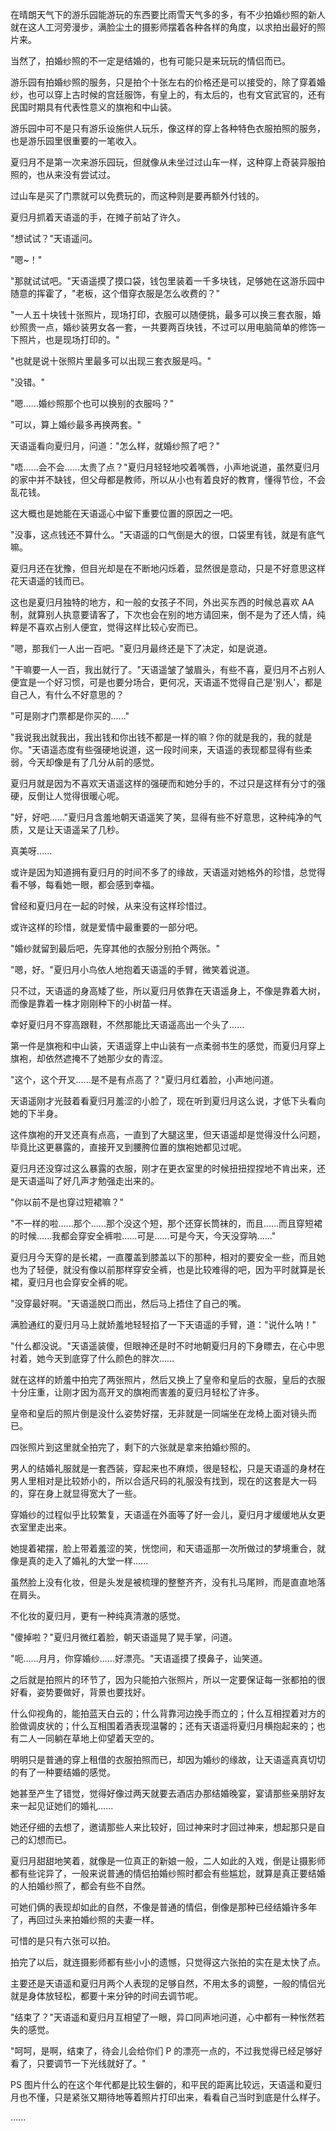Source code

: <link rel="stylesheet" href="../../styles/text.css" />

在晴朗天气下的游乐园能游玩的东西要比雨雪天气多的多，有不少拍婚纱照的新人就在这人工河旁漫步，满脸尘土的摄影师摆着各种各样的角度，以求拍出最好的照片来。

当然了，拍婚纱照的不一定是结婚的，也有可能只是来玩玩的情侣而已。

游乐园有拍婚纱照的服务，只是拍个十张左右的价格还是可以接受的，除了穿着婚纱，也可以穿上古时候的宫廷服饰，有皇上的，有太后的，也有文官武官的，还有民国时期具有代表性意义的旗袍和中山装。

游乐园中可不是只有游乐设施供人玩乐，像这样的穿上各种特色衣服拍照的服务，也是游乐园里很重要的一笔收入。

夏归月不是第一次来游乐园玩，但就像从未坐过过山车一样，这种穿上奇装异服拍照的，也从来没有尝试过。

过山车是买了门票就可以免费玩的，而这种则是要再额外付钱的。

夏归月抓着天语遥的手，在摊子前站了许久。

"想试试？"天语遥问。

"嗯\~！"

"那就试试吧。"天语遥摸了摸口袋，钱包里装着一千多块钱，足够她在这游乐园中随意的挥霍了，"老板，这个借穿衣服是怎么收费的？"

"一人五十块钱十张照片，现场打印，衣服可以随便挑，最多可以换三套衣服，婚纱照贵一点，婚纱装男女各一套，一共要两百块钱，不过可以用电脑简单的修饰一下照片，也是现场打印的。"

"也就是说十张照片里最多可以出现三套衣服是吗。"

"没错。"

"嗯......婚纱照那个也可以换别的衣服吗？"

"可以，算上婚纱最多再换两套。"

天语遥看向夏归月，问道："怎么样，就婚纱照了吧？"

"唔......会不会......太贵了点？"夏归月轻轻地咬着嘴唇，小声地说道，虽然夏归月的家中并不缺钱，但父母都是教师，所以从小也有着良好的教育，懂得节俭，不会乱花钱。

这大概也是她能在天语遥心中留下重要位置的原因之一吧。

"没事，这点钱还不算什么。"天语遥的口气倒是大的很，口袋里有钱，就是有底气嘛。

夏归月还在犹豫，但目光却是在不断地闪烁着，显然很是意动，只是不好意思这样花天语遥的钱而已。

这也是夏归月独特的地方，和一般的女孩子不同，外出买东西的时候总喜欢 AA 制，就算别人执意要请客了，下次也会在别的地方请回来，倒不是为了还人情，纯粹是不喜欢占别人便宜，觉得这样比较心安而已。

"嗯，那我们一人出一百吧。"夏归月最终还是下了决定，如是说道。

"干嘛要一人一百，我出就行了。"天语遥皱了皱眉头，有些不喜，夏归月不占别人便宜是一个好习惯，可是也要分场合，更何况，天语遥不觉得自己是'别人'，都是自己人，有什么不好意思的？

"可是刚才门票都是你买的......"

"我说我出就我出，我出钱和你出钱不都是一样的嘛？你的就是我的，我的就是你。"天语遥态度有些强硬地说道，这一段时间来，天语遥的表现都显得有些柔弱，今天却像是有了几分从前的感觉。

夏归月就是因为不喜欢天语遥这样的强硬而和她分手的，不过只是这样有分寸的强硬，反倒让人觉得很暖心呢。

"好，好吧......"夏归月含羞地朝天语遥笑了笑，显得有些不好意思，这种纯净的气质，又是让天语遥呆了几秒。

真美呀......

或许是因为知道拥有夏归月的时间不多了的缘故，天语遥对她格外的珍惜，总觉得看不够，每看她一眼，都会感到幸福。

曾经和夏归月在一起的时候，从来没有这样珍惜过。

或许这样的珍惜，就是爱情中最重要的一部分吧。

"婚纱就留到最后吧，先穿其他的衣服分别拍个两张。"

"嗯，好。"夏归月小鸟依人地抱着天语遥的手臂，微笑着说道。

只不过，天语遥的身高矮了些，所以夏归月依靠在天语遥身上，不像是靠着大树，而像是靠着一株才刚刚种下的小树苗一样。

幸好夏归月不穿高跟鞋，不然那能比天语遥高出一个头了......

第一件是旗袍和中山装，天语遥穿上中山装有一点柔弱书生的感觉，而夏归月穿上旗袍，却依然遮掩不了她那少女的青涩。

"这个，这个开叉......是不是有点高了？"夏归月红着脸，小声地问道。

天语遥刚才光鼓着看夏归月羞涩的小脸了，现在听到夏归月这么说，才低下头看向她的下半身。

这件旗袍的开叉还真有点高，一直到了大腿这里，但天语遥却是觉得没什么问题，毕竟比这更暴露的，直接开叉到腰胯位置的旗袍她都见过呢。

夏归月还没穿过这么暴露的衣服，刚才在更衣室里的时候扭扭捏捏地不肯出来，还是天语遥叫了好几声才勉强走出来的。

"你以前不是也穿过短裙嘛？"

"不一样的啦......那个......那个没这个短，那个还穿长筒袜的，而且......而且穿短裙的时候......我都会穿安全裤啦......可是......可是今天，今天没穿呐......"

夏归月今天穿的是长裙，一直覆盖到膝盖以下的那种，相对的要安全一些，而且她也为了轻便，就没有像以前那样穿安全裤，也是比较难得的吧，因为平时就算是长裙，夏归月也会穿安全裤的呢。

"没穿最好啊。"天语遥脱口而出，然后马上捂住了自己的嘴。

满脸通红的夏归月马上就娇羞地轻轻掐了一下天语遥的手臂，道："说什么呐！"

"什么都没说。"天语遥装傻，但眼神还是时不时地朝夏归月的下身瞟去，在心中思衬着，她今天到底穿了什么颜色的胖次......

就在这样的娇羞中拍完了两张照片，然后又换上了皇帝和皇后的衣服，皇后的衣服十分庄重，让刚才因为高开叉的旗袍而害羞的夏归月轻松了许多。

皇帝和皇后的照片倒是没什么姿势好摆，无非就是一同端坐在龙椅上面对镜头而已。

四张照片到这里就全拍完了，剩下的六张就是拿来拍婚纱照的。

男人的结婚礼服就是一套西装，穿起来也不麻烦，很是轻松，只是天语遥的身材在男人里相对是比较娇小的，所以合适尺码的礼服没有找到，现在的这套是大一码的，穿在身上就显得宽大了一些。

穿婚纱的过程似乎比较繁复，天语遥在外面等了好一会儿，夏归月才缓缓地从女更衣室里走出来。

她提着裙摆，脸上带着羞涩的笑，恍惚间，和天语遥那一次所做过的梦境重合，就像是真的走入了婚礼的大堂一样......

虽然脸上没有化妆，但是头发是被梳理的整整齐齐，没有扎马尾辫，而是直直地落在肩头。

不化妆的夏归月，更有一种纯真清澈的感觉。

"傻掉啦？"夏归月微红着脸，朝天语遥晃了晃手掌，问道。

"呃......月月，你穿婚纱......好漂亮。"天语遥摸了摸鼻子，讪笑道。

之后就是拍照片的环节了，因为只能拍六张照片，所以一定要保证每一张都拍的很好看，姿势要做好，背景也要找好。

什么仰视角的，能拍蓝天白云的；什么背靠河边挽手而立的；什么互相捏着对方的脸做调皮状的；什么互相围着酒表现温馨的；还有天语遥将夏归月横抱起来的；也有二人一同躺在草地上仰望着天空的。

明明只是普通的穿上租借的衣服拍照而已，却因为婚纱的缘故，让天语遥真真切切的有了一种要结婚的感觉。

她甚至产生了错觉，觉得好像过两天就要去酒店办那结婚晚宴，宴请那些亲朋好友来一起见证她们的婚礼......

她还仔细的去想了，邀请那些人来比较好，回过神来时才回过神来，想起那只是自己的幻想而已。

夏归月甜甜地笑着，就像是一位真正的新娘一般，二人如此的入戏，倒是让摄影师都有些诧异了，一般来说普通的情侣拍婚纱照时都会有些尴尬，就算是真正要结婚的人拍婚纱照了，都会有些不自然。

可她们俩的表现却如此的自然，不像是普通的情侣，倒像是那种已经结婚许多年了，再回过头来拍婚纱照的夫妻一样。

可惜的是只有六张可以拍。

拍完了以后，就连摄影师都有些小小的遗憾，只觉得这六张拍的实在是太快了点。

主要还是天语遥和夏归月两个人表现的足够自然，不用太多的调整，一般的情侣光就是身体放轻松，都要十来分钟的时间去调节呢。

"结束了？"天语遥和夏归月互相望了一眼，异口同声地问道，心中都有一种怅然若失的感觉。

"呵呵，是啊，结束了，待会儿会给你们 P 的漂亮一点的，不过我觉得已经足够好看了，只要调节一下光线就好了。"

PS 图片什么的在这个年代都是比较生僻的，和平民的距离比较远，天语遥和夏归月也不懂，只是紧张又期待地等着照片打印出来，看看自己当时到底是什么样子。

......
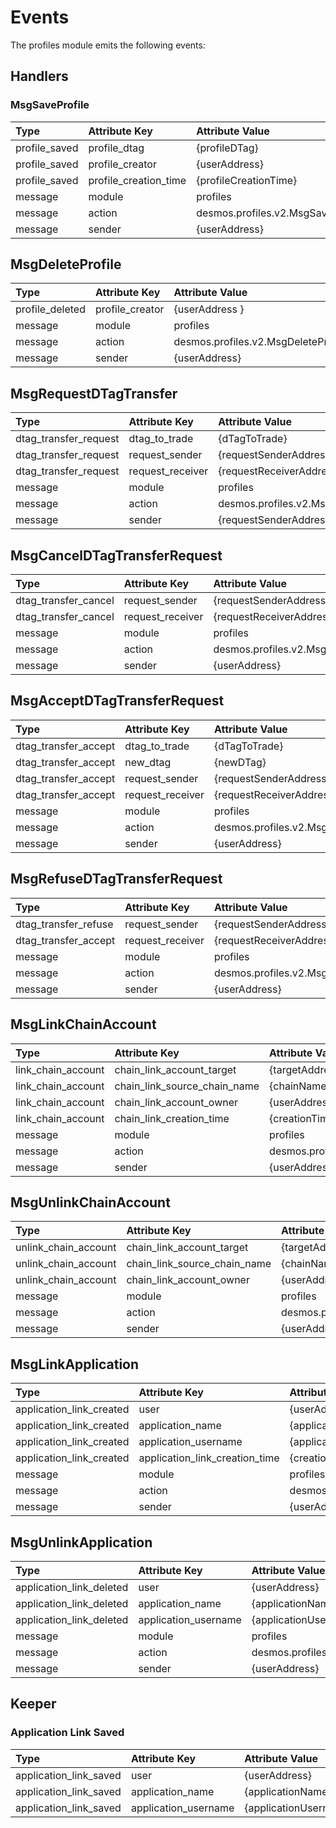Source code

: <!--
order: 4
-->

# Events

The profiles module emits the following events:

## Handlers

### MsgSaveProfile

| **Type**      | **Attribute Key**     | **Attribute Value**               | 
|:--------------|:----------------------|:----------------------------------|
| profile_saved | profile_dtag          | {profileDTag}                     |
| profile_saved | profile_creator       | {userAddress}                     |
| profile_saved | profile_creation_time | {profileCreationTime}             |
| message       | module                | profiles                          |
| message       | action                | desmos.profiles.v2.MsgSaveProfile |
| message       | sender                | {userAddress}                     |

## MsgDeleteProfile

| **Type**        | **Attribute Key** | **Attribute Value**                 | 
|:----------------|:------------------|:------------------------------------|
| profile_deleted | profile_creator   | {userAddress }                      |
| message         | module            | profiles                            | 
| message         | action            | desmos.profiles.v2.MsgDeleteProfile |
| message         | sender            | {userAddress}                       |

## MsgRequestDTagTransfer

| **Type**              | **Attribute Key** | **Attribute Value**                       | 
|:----------------------|:------------------|:------------------------------------------|
| dtag_transfer_request | dtag_to_trade     | {dTagToTrade}                             | 
| dtag_transfer_request | request_sender    | {requestSenderAddress}                    | 
| dtag_transfer_request | request_receiver  | {requestReceiverAddress}                  |
| message               | module            | profiles                                  | 
| message               | action            | desmos.profiles.v2.MsgRequestDTagTransfer |
| message               | sender            | {requestSenderAddress}                    |

## MsgCancelDTagTransferRequest

| **Type**             | **Attribute Key** | **Attribute Value**                             | 
|:---------------------|:------------------|:------------------------------------------------|
| dtag_transfer_cancel | request_sender    | {requestSenderAddress}                          | 
| dtag_transfer_cancel | request_receiver  | {requestReceiverAddress}                        |
| message              | module            | profiles                                        | 
| message              | action            | desmos.profiles.v2.MsgCancelDTagTransferRequest |
| message              | sender            | {userAddress}                                   |

## MsgAcceptDTagTransferRequest

| **Type**             | **Attribute Key** | **Attribute Value**                             | 
|:---------------------|:------------------|:------------------------------------------------|
| dtag_transfer_accept | dtag_to_trade     | {dTagToTrade}                                   |
| dtag_transfer_accept | new_dtag          | {newDTag}                                       |
| dtag_transfer_accept | request_sender    | {requestSenderAddress}                          | 
| dtag_transfer_accept | request_receiver  | {requestReceiverAddress}                        |
| message              | module            | profiles                                        | 
| message              | action            | desmos.profiles.v2.MsgAcceptDTagTransferRequest |
| message              | sender            | {userAddress}                                   |

## MsgRefuseDTagTransferRequest

| **Type**             | **Attribute Key** | **Attribute Value**                             | 
|:---------------------|:------------------|:------------------------------------------------|
| dtag_transfer_refuse | request_sender    | {requestSenderAddress}                          | 
| dtag_transfer_accept | request_receiver  | {requestReceiverAddress}                        |
| message              | module            | profiles                                        | 
| message              | action            | desmos.profiles.v2.MsgRefuseDTagTransferRequest |
| message              | sender            | {userAddress}                                   |

## MsgLinkChainAccount

| **Type**           | **Attribute Key**            | **Attribute Value**                    | 
|:-------------------|:-----------------------------|:---------------------------------------|
| link_chain_account | chain_link_account_target    | {targetAddress}                        |
| link_chain_account | chain_link_source_chain_name | {chainName}                            | 
| link_chain_account | chain_link_account_owner     | {userAddress}                          |
| link_chain_account | chain_link_creation_time     | {creationTime}                         |
| message            | module                       | profiles                               | 
| message            | action                       | desmos.profiles.v2.MsgLinkChainAccount |
| message            | sender                       | {userAddress}                          |

## MsgUnlinkChainAccount

| **Type**             | **Attribute Key**            | **Attribute Value**                      | 
|:---------------------|:-----------------------------|:-----------------------------------------|
| unlink_chain_account | chain_link_account_target    | {targetAddress}                          |
| unlink_chain_account | chain_link_source_chain_name | {chainName}                              | 
| unlink_chain_account | chain_link_account_owner     | {userAddress}                            |
| message              | module                       | profiles                                 | 
| message              | action                       | desmos.profiles.v2.MsgUnlinkChainAccount |
| message              | sender                       | {userAddress}                            |

## MsgLinkApplication

| **Type**                 | **Attribute Key**              | **Attribute Value**                   | 
|:-------------------------|:-------------------------------|:--------------------------------------|
| application_link_created | user                           | {userAddress}                         |
| application_link_created | application_name               | {applicationName}                     | 
| application_link_created | application_username           | {applicationUsername}                 |
| application_link_created | application_link_creation_time | {creationTime}                        |
| message                  | module                         | profiles                              | 
| message                  | action                         | desmos.profiles.v2.MsgLinkApplication |
| message                  | sender                         | {userAddress}                         |

## MsgUnlinkApplication

| **Type**                 | **Attribute Key**    | **Attribute Value**                     | 
|:-------------------------|:---------------------|:----------------------------------------|
| application_link_deleted | user                 | {userAddress}                           |
| application_link_deleted | application_name     | {applicationName}                       | 
| application_link_deleted | application_username | {applicationUsername}                   |
| message                  | module               | profiles                                | 
| message                  | action               | desmos.profiles.v2.MsgUnlinkApplication |
| message                  | sender               | {userAddress}                           |

## Keeper

### Application Link Saved
| **Type**               | **Attribute Key**    | **Attribute Value**                     | 
|:-----------------------|:---------------------|:----------------------------------------|
| application_link_saved | user                 | {userAddress}                           |
| application_link_saved | application_name     | {applicationName}                       | 
| application_link_saved | application_username | {applicationUsername}                   |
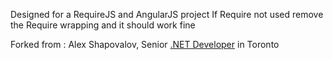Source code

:Designed for a RequireJS and AngularJS project
If Require not used remove the Require wrapping and it should work fine


Forked from : Alex Shapovalov, Senior [.NET Developer](https://yaplex.com ".NET Developer") in Toronto
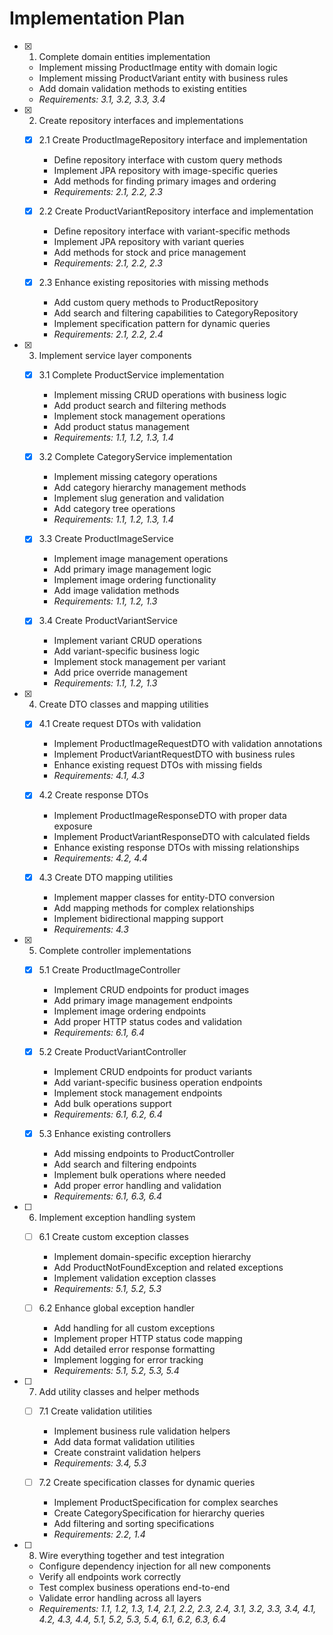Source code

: # Implementation Plan

- [x] 1. Complete domain entities implementation
  - Implement missing ProductImage entity with domain logic
  - Implement missing ProductVariant entity with business rules
  - Add domain validation methods to existing entities
  - _Requirements: 3.1, 3.2, 3.3, 3.4_

- [x] 2. Create repository interfaces and implementations
  - [x] 2.1 Create ProductImageRepository interface and implementation
    - Define repository interface with custom query methods
    - Implement JPA repository with image-specific queries
    - Add methods for finding primary images and ordering
    - _Requirements: 2.1, 2.2, 2.3_

  - [x] 2.2 Create ProductVariantRepository interface and implementation
    - Define repository interface with variant-specific methods
    - Implement JPA repository with variant queries
    - Add methods for stock and price management
    - _Requirements: 2.1, 2.2, 2.3_

  - [x] 2.3 Enhance existing repositories with missing methods
    - Add custom query methods to ProductRepository
    - Add search and filtering capabilities to CategoryRepository
    - Implement specification pattern for dynamic queries
    - _Requirements: 2.1, 2.2, 2.4_

- [x] 3. Implement service layer components
  - [x] 3.1 Complete ProductService implementation
    - Implement missing CRUD operations with business logic
    - Add product search and filtering methods
    - Implement stock management operations
    - Add product status management
    - _Requirements: 1.1, 1.2, 1.3, 1.4_

  - [x] 3.2 Complete CategoryService implementation
    - Implement missing category operations
    - Add category hierarchy management methods
    - Implement slug generation and validation
    - Add category tree operations
    - _Requirements: 1.1, 1.2, 1.3, 1.4_

  - [x] 3.3 Create ProductImageService
    - Implement image management operations
    - Add primary image management logic
    - Implement image ordering functionality
    - Add image validation methods
    - _Requirements: 1.1, 1.2, 1.3_

  - [x] 3.4 Create ProductVariantService
    - Implement variant CRUD operations
    - Add variant-specific business logic
    - Implement stock management per variant
    - Add price override management
    - _Requirements: 1.1, 1.2, 1.3_

- [x] 4. Create DTO classes and mapping utilities
  - [x] 4.1 Create request DTOs with validation
    - Implement ProductImageRequestDTO with validation annotations
    - Implement ProductVariantRequestDTO with business rules
    - Enhance existing request DTOs with missing fields
    - _Requirements: 4.1, 4.3_

  - [x] 4.2 Create response DTOs
    - Implement ProductImageResponseDTO with proper data exposure
    - Implement ProductVariantResponseDTO with calculated fields
    - Enhance existing response DTOs with missing relationships
    - _Requirements: 4.2, 4.4_

  - [x] 4.3 Create DTO mapping utilities
    - Implement mapper classes for entity-DTO conversion
    - Add mapping methods for complex relationships
    - Implement bidirectional mapping support
    - _Requirements: 4.3_

- [x] 5. Complete controller implementations
  - [x] 5.1 Create ProductImageController
    - Implement CRUD endpoints for product images
    - Add primary image management endpoints
    - Implement image ordering endpoints
    - Add proper HTTP status codes and validation
    - _Requirements: 6.1, 6.4_

  - [x] 5.2 Create ProductVariantController
    - Implement CRUD endpoints for product variants
    - Add variant-specific business operation endpoints
    - Implement stock management endpoints
    - Add bulk operations support
    - _Requirements: 6.1, 6.2, 6.4_

  - [x] 5.3 Enhance existing controllers
    - Add missing endpoints to ProductController
    - Add search and filtering endpoints
    - Implement bulk operations where needed
    - Add proper error handling and validation
    - _Requirements: 6.1, 6.3, 6.4_

- [ ] 6. Implement exception handling system
  - [ ] 6.1 Create custom exception classes
    - Implement domain-specific exception hierarchy
    - Add ProductNotFoundException and related exceptions
    - Implement validation exception classes
    - _Requirements: 5.1, 5.2, 5.3_

  - [ ] 6.2 Enhance global exception handler
    - Add handling for all custom exceptions
    - Implement proper HTTP status code mapping
    - Add detailed error response formatting
    - Implement logging for error tracking
    - _Requirements: 5.1, 5.2, 5.3, 5.4_

- [ ] 7. Add utility classes and helper methods
  - [ ] 7.1 Create validation utilities
    - Implement business rule validation helpers
    - Add data format validation utilities
    - Create constraint validation helpers
    - _Requirements: 3.4, 5.3_

  - [ ] 7.2 Create specification classes for dynamic queries
    - Implement ProductSpecification for complex searches
    - Create CategorySpecification for hierarchy queries
    - Add filtering and sorting specifications
    - _Requirements: 2.2, 1.4_

- [ ] 8. Wire everything together and test integration
  - Configure dependency injection for all new components
  - Verify all endpoints work correctly
  - Test complex business operations end-to-end
  - Validate error handling across all layers
  - _Requirements: 1.1, 1.2, 1.3, 1.4, 2.1, 2.2, 2.3, 2.4, 3.1, 3.2, 3.3, 3.4, 4.1, 4.2, 4.3, 4.4, 5.1, 5.2, 5.3, 5.4, 6.1, 6.2, 6.3, 6.4_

————

Prompt:
The range runs from the line above containing "- Add variant-specific business logic" to the line containing "- [x] 5.1 Create ProductImageController", inclusive. Restate those lines word for word and no others.

Exercise solution:
    - Add variant-specific business logic
    - Implement stock management per variant
    - Add price override management
    - _Requirements: 1.1, 1.2, 1.3_

- [x] 4. Create DTO classes and mapping utilities
  - [x] 4.1 Create request DTOs with validation
    - Implement ProductImageRequestDTO with validation annotations
    - Implement ProductVariantRequestDTO with business rules
    - Enhance existing request DTOs with missing fields
    - _Requirements: 4.1, 4.3_

  - [x] 4.2 Create response DTOs
    - Implement ProductImageResponseDTO with proper data exposure
    - Implement ProductVariantResponseDTO with calculated fields
    - Enhance existing response DTOs with missing relationships
    - _Requirements: 4.2, 4.4_

  - [x] 4.3 Create DTO mapping utilities
    - Implement mapper classes for entity-DTO conversion
    - Add mapping methods for complex relationships
    - Implement bidirectional mapping support
    - _Requirements: 4.3_

- [x] 5. Complete controller implementations
  - [x] 5.1 Create ProductImageController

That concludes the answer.